■ INSTRUCTIONS FOR THE TASK
Whatever appears in the records apart from pictures must be reproduced exactly.

─── THE DATA

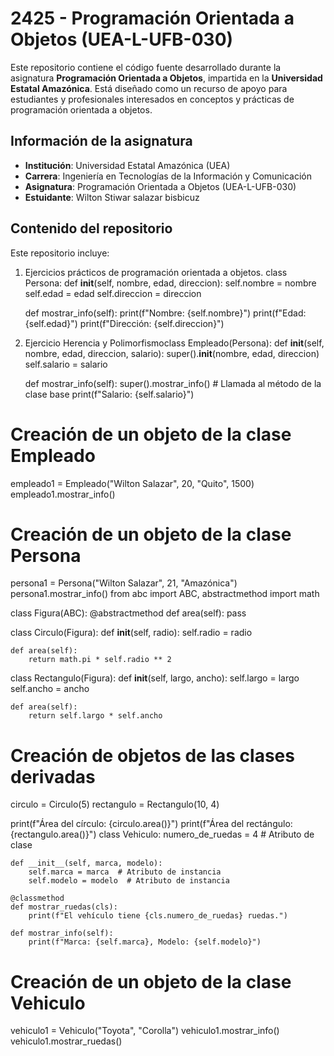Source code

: # 2425 - Programación Orientada a Objetos (UEA-L-UFB-030)

Este repositorio contiene el código fuente desarrollado durante la asignatura **Programación Orientada a Objetos**, impartida en la **Universidad Estatal Amazónica**. Está diseñado como un recurso de apoyo para estudiantes y profesionales interesados en conceptos y prácticas de programación orientada a objetos.

## Información de la asignatura

- **Institución**: Universidad Estatal Amazónica (UEA)  
- **Carrera**: Ingeniería en Tecnologías de la Información y Comunicación  
- **Asignatura**: Programación Orientada a Objetos (UEA-L-UFB-030)  
- **Estuidante**: Wilton Stiwar salazar bisbicuz 

## Contenido del repositorio

Este repositorio incluye:
1. Ejercicios prácticos de programación orientada a objetos.
class Persona:
    def __init__(self, nombre, edad, direccion):
        self.nombre = nombre
        self.edad = edad
        self.direccion = direccion

    def mostrar_info(self):
        print(f"Nombre: {self.nombre}")
        print(f"Edad: {self.edad}")
        print(f"Dirección: {self.direccion}")
2. Ejercicio Herencia y Polimorfismoclass Empleado(Persona):
    def __init__(self, nombre, edad, direccion, salario):
        super().__init__(nombre, edad, direccion)
        self.salario = salario

    def mostrar_info(self):
        super().mostrar_info()  # Llamada al método de la clase base
        print(f"Salario: {self.salario}")

# Creación de un objeto de la clase Empleado
empleado1 = Empleado("Wilton Salazar", 20, "Quito", 1500)
empleado1.mostrar_info()

# Creación de un objeto de la clase Persona
persona1 = Persona("Wilton Salazar", 21, "Amazónica")
persona1.mostrar_info()
from abc import ABC, abstractmethod
import math

class Figura(ABC):
    @abstractmethod
    def area(self):
        pass

class Circulo(Figura):
    def __init__(self, radio):
        self.radio = radio

    def area(self):
        return math.pi * self.radio ** 2

class Rectangulo(Figura):
    def __init__(self, largo, ancho):
        self.largo = largo
        self.ancho = ancho

    def area(self):
        return self.largo * self.ancho

# Creación de objetos de las clases derivadas
circulo = Circulo(5)
rectangulo = Rectangulo(10, 4)

print(f"Área del círculo: {circulo.area()}")
print(f"Área del rectángulo: {rectangulo.area()}")
class Vehiculo:
    numero_de_ruedas = 4  # Atributo de clase

    def __init__(self, marca, modelo):
        self.marca = marca  # Atributo de instancia
        self.modelo = modelo  # Atributo de instancia

    @classmethod
    def mostrar_ruedas(cls):
        print(f"El vehículo tiene {cls.numero_de_ruedas} ruedas.")

    def mostrar_info(self):
        print(f"Marca: {self.marca}, Modelo: {self.modelo}")

# Creación de un objeto de la clase Vehiculo
vehiculo1 = Vehiculo("Toyota", "Corolla")
vehiculo1.mostrar_info()
vehiculo1.mostrar_ruedas()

──────

■ SOLUTION FOR THIS PROBLEM
Source code

: # 2425 - Programación Orientada a Objetos (UEA-L-UFB-030)

Este repositorio contiene el código fuente desarrollado durante la asignatura **Programación Orientada a Objetos**, impartida en la **Universidad Estatal Amazónica**. Está diseñado como un recurso de apoyo para estudiantes y profesionales interesados en conceptos y prácticas de programación orientada a objetos.

## Información de la asignatura

- **Institución**: Universidad Estatal Amazónica (UEA)  
- **Carrera**: Ingeniería en Tecnologías de la Información y Comunicación  
- **Asignatura**: Programación Orientada a Objetos (UEA-L-UFB-030)  
- **Estuidante**: Wilton Stiwar salazar bisbicuz 

## Contenido del repositorio

Este repositorio incluye:
1. Ejercicios prácticos de programación orientada a objetos.
class Persona:
    def __init__(self, nombre, edad, direccion):
        self.nombre = nombre
        self.edad = edad
        self.direccion = direccion

    def mostrar_info(self):
        print(f"Nombre: {self.nombre}")
        print(f"Edad: {self.edad}")
        print(f"Dirección: {self.direccion}")
2. Ejercicio Herencia y Polimorfismoclass Empleado(Persona):
    def __init__(self, nombre, edad, direccion, salario):
        super().__init__(nombre, edad, direccion)
        self.salario = salario

    def mostrar_info(self):
        super().mostrar_info()  # Llamada al método de la clase base
        print(f"Salario: {self.salario}")

# Creación de un objeto de la clase Empleado
empleado1 = Empleado("Wilton Salazar", 20, "Quito", 1500)
empleado1.mostrar_info()

# Creación de un objeto de la clase Persona
persona1 = Persona("Wilton Salazar", 21, "Amazónica")
persona1.mostrar_info()
from abc import ABC, abstractmethod
import math

class Figura(ABC):
    @abstractmethod
    def area(self):
        pass

class Circulo(Figura):
    def __init__(self, radio):
        self.radio = radio

    def area(self):
        return math.pi * self.radio ** 2

class Rectangulo(Figura):
    def __init__(self, largo, ancho):
        self.largo = largo
        self.ancho = ancho

    def area(self):
        return self.largo * self.ancho

# Creación de objetos de las clases derivadas
circulo = Circulo(5)
rectangulo = Rectangulo(10, 4)

print(f"Área del círculo: {circulo.area()}")
print(f"Área del rectángulo: {rectangulo.area()}")
class Vehiculo:
    numero_de_ruedas = 4  # Atributo de clase

    def __init__(self, marca, modelo):
        self.marca = marca  # Atributo de instancia
        self.modelo = modelo  # Atributo de instancia

    @classmethod
    def mostrar_ruedas(cls):
        print(f"El vehículo tiene {cls.numero_de_ruedas} ruedas.")

    def mostrar_info(self):
        print(f"Marca: {self.marca}, Modelo: {self.modelo}")

# Creación de un objeto de la clase Vehiculo
vehiculo1 = Vehiculo("Toyota", "Corolla")
vehiculo1.mostrar_info()
vehiculo1.mostrar_ruedas()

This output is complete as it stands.